A wiki for spaces. A town anyone can edit. School architecture founded on mnemonic principles
When we think of wikis, we think of text, like the Wikipedia. But this notion of content that anyone can view and anyone can edit has barely unfurled its wings. What if we were to apply it to space?
For instance, imagine growing a World of Warcraft town as a community. Each person could design and improve upon the buildings, fill the walls with graffiti, neighborhoods would define themselves... the ease and pace of iteration might even generate new ideas about town planning.
Alternatively, let's build on Ed Cooke's fantastic plan for school architecture in the future [cached]:
Children, well known to be compulsive absorbers of information, crucially learn what they are interested in. Like all animals, they are interested in spaces.
I’d like to see schools’ spatial layout reflect the history of Western culture, and thereby implicitly teach it. A snake-like line of school buildings could begin at one end in Ancient times and run on, in temporally organized fashion, up to the computer science blocks of the present day.
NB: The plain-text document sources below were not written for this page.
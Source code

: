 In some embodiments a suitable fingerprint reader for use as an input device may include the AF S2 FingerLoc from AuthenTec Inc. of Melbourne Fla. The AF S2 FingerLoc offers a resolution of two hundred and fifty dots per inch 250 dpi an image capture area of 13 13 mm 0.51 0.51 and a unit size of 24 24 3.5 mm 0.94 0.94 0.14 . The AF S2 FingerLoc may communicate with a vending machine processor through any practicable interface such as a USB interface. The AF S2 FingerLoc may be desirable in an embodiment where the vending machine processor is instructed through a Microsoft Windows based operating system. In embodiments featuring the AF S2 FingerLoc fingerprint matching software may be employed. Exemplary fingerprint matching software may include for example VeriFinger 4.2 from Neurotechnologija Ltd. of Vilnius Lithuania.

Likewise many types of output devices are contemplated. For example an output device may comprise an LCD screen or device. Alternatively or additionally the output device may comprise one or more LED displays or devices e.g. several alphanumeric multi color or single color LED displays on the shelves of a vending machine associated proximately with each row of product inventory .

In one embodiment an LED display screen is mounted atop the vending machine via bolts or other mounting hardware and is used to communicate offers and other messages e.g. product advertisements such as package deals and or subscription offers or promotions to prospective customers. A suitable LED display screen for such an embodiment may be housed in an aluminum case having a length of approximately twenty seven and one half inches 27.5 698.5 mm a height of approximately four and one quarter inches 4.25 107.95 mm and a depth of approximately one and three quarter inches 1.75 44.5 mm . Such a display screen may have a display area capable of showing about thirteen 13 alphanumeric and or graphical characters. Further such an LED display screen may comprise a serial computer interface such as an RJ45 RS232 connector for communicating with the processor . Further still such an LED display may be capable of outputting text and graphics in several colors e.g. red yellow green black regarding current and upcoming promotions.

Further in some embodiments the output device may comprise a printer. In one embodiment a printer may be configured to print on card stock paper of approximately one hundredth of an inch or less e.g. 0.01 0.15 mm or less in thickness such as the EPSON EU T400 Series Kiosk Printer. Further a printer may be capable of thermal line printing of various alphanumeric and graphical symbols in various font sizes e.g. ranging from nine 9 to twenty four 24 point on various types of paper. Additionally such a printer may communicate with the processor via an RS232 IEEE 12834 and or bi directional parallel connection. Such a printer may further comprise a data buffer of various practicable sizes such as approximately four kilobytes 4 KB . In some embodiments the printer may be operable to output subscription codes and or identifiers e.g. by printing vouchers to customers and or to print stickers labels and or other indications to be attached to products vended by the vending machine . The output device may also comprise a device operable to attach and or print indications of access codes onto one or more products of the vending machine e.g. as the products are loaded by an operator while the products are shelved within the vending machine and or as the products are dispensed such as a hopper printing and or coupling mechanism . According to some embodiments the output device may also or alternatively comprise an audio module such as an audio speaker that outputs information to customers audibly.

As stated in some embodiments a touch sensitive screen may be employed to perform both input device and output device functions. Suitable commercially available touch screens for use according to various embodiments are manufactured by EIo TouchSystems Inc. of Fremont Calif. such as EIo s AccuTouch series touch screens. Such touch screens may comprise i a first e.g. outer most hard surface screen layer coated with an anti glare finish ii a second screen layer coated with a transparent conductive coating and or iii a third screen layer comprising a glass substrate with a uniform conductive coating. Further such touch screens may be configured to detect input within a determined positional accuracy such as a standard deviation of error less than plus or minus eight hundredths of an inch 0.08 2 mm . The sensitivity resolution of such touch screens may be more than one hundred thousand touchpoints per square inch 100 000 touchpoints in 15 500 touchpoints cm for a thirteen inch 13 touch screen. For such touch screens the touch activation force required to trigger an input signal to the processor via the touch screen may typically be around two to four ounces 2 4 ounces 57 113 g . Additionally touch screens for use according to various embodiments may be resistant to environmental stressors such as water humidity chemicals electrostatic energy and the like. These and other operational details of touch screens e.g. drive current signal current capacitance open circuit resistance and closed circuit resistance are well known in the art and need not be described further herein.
Key themes and figures from each epoch could provide the names for classrooms, which could also reflect some of the architecture, customs and furniture of the day.
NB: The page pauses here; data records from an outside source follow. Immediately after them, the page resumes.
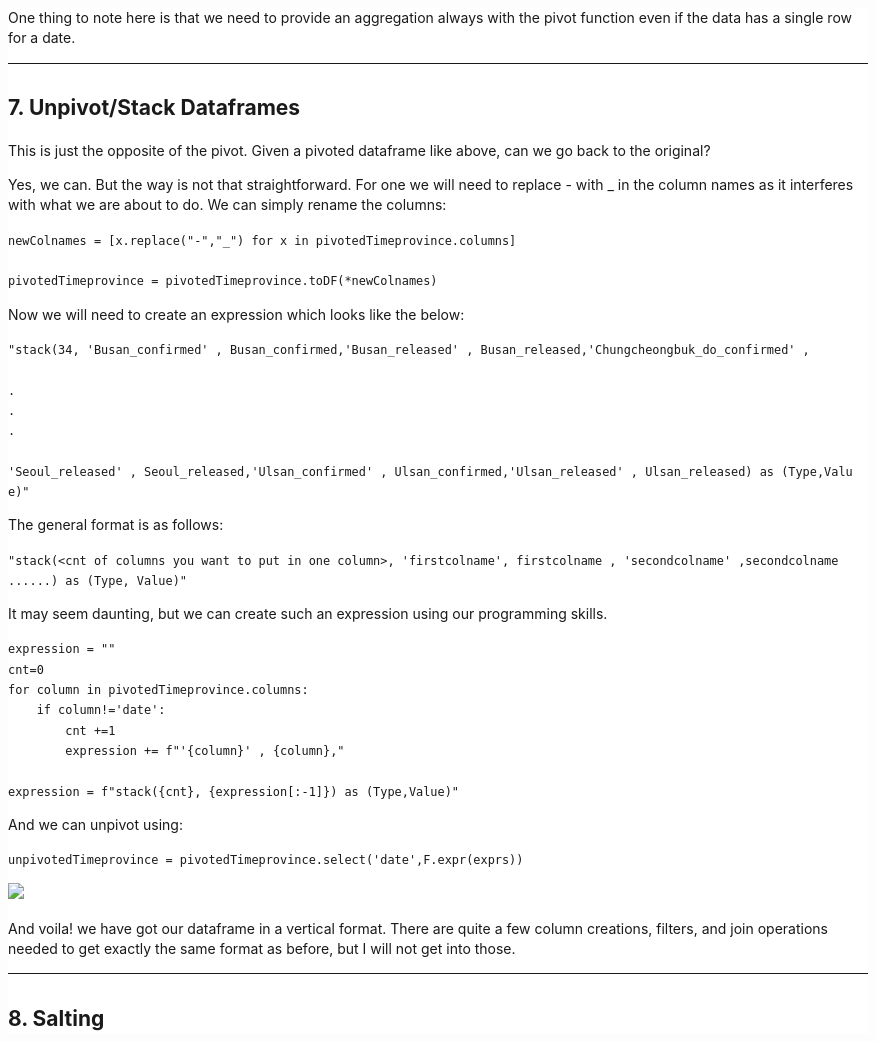 One thing to note here is that we need to provide an aggregation always with the pivot function even if the data has a single row for a date.

---
## 7. Unpivot/Stack Dataframes

This is just the opposite of the pivot. Given a pivoted dataframe like above, can we go back to the original?

Yes, we can. But the way is not that straightforward. For one we will need to replace - with _ in the column names as it interferes with what we are about to do. We can simply rename the columns:

    newColnames = [x.replace("-","_") for x in pivotedTimeprovince.columns]

    pivotedTimeprovince = pivotedTimeprovince.toDF(*newColnames)

Now we will need to create an expression which looks like the below:

    "stack(34, 'Busan_confirmed' , Busan_confirmed,'Busan_released' , Busan_released,'Chungcheongbuk_do_confirmed' ,

    .
    .
    .

    'Seoul_released' , Seoul_released,'Ulsan_confirmed' , Ulsan_confirmed,'Ulsan_released' , Ulsan_released) as (Type,Value)"

The general format is as follows:

    "stack(<cnt of columns you want to put in one column>, 'firstcolname', firstcolname , 'secondcolname' ,secondcolname ......) as (Type, Value)"

It may seem daunting, but we can create such an expression using our programming skills.

    expression = ""
    cnt=0
    for column in pivotedTimeprovince.columns:
        if column!='date':
            cnt +=1
            expression += f"'{column}' , {column},"

    expression = f"stack({cnt}, {expression[:-1]}) as (Type,Value)"

And we can unpivot using:

    unpivotedTimeprovince = pivotedTimeprovince.select('date',F.expr(exprs))

![](/images/spark_df_complete_guide/29.png)

And voila! we have got our dataframe in a vertical format. There are quite a few column creations, filters, and join operations needed to get exactly the same format as before, but I will not get into those.

---
## 8. Salting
Because in five years of school, everyone learns every detail of the spatial organisation of the buildings, and because memories always attach to the spaces in which they were first formed, merely attending such a school would give one a wonderfully detailed sense of the history and structure of Western civilisation. And it wouldn’t need to be prescriptive, for one could take advantage of the second source of childrens’ interest - things they have a role in - to redouble the effect. Each year-group could, over the course of five years, reconsider, re-design and re-build one of the twelve epochs/buildings.
Convincing someone to build a school organized on mnemonic principles is going to be tricky. But in the meantime, perhaps schools' online presence might take the form of a spatial wiki. Students could make changes ranging from decor to naming to overall organization, shaping their online school to their memories and vice versa. We love to deeply inhabit our environment by shaping it - what could be better than exercising our rich faculty for spatial navigation imaginatively?